[Supplied records Boundary: Start]

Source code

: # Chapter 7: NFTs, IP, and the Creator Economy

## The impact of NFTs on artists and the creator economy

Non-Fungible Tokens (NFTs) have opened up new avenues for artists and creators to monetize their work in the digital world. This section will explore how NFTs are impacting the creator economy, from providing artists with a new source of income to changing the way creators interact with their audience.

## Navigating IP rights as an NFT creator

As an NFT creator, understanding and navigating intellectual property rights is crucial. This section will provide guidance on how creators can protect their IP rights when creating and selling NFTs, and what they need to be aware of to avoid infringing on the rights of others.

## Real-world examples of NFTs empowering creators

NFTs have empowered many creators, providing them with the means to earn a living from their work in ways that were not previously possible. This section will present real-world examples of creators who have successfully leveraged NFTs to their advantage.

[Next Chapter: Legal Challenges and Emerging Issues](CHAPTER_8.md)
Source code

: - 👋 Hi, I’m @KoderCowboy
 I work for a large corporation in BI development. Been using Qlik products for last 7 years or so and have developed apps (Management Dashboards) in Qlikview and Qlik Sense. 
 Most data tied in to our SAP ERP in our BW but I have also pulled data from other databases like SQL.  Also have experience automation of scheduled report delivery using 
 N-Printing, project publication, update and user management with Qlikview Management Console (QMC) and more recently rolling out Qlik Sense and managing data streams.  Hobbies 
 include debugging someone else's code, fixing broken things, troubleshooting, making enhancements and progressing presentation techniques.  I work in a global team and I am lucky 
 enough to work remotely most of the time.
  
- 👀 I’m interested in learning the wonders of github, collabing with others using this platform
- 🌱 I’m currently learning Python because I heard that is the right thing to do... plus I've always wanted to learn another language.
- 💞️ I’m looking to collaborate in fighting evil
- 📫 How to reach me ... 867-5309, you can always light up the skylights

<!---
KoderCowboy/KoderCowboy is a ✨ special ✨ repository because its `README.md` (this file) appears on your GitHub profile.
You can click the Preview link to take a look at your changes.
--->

[Supplied records Boundary: End]

Directions for this task |
In the records above, find every line that contains the word "Chapter" and copy it.

Solution |
: # Chapter 7: NFTs, IP, and the Creator Economy
[Next Chapter: Legal Challenges and Emerging Issues](CHAPTER_8.md)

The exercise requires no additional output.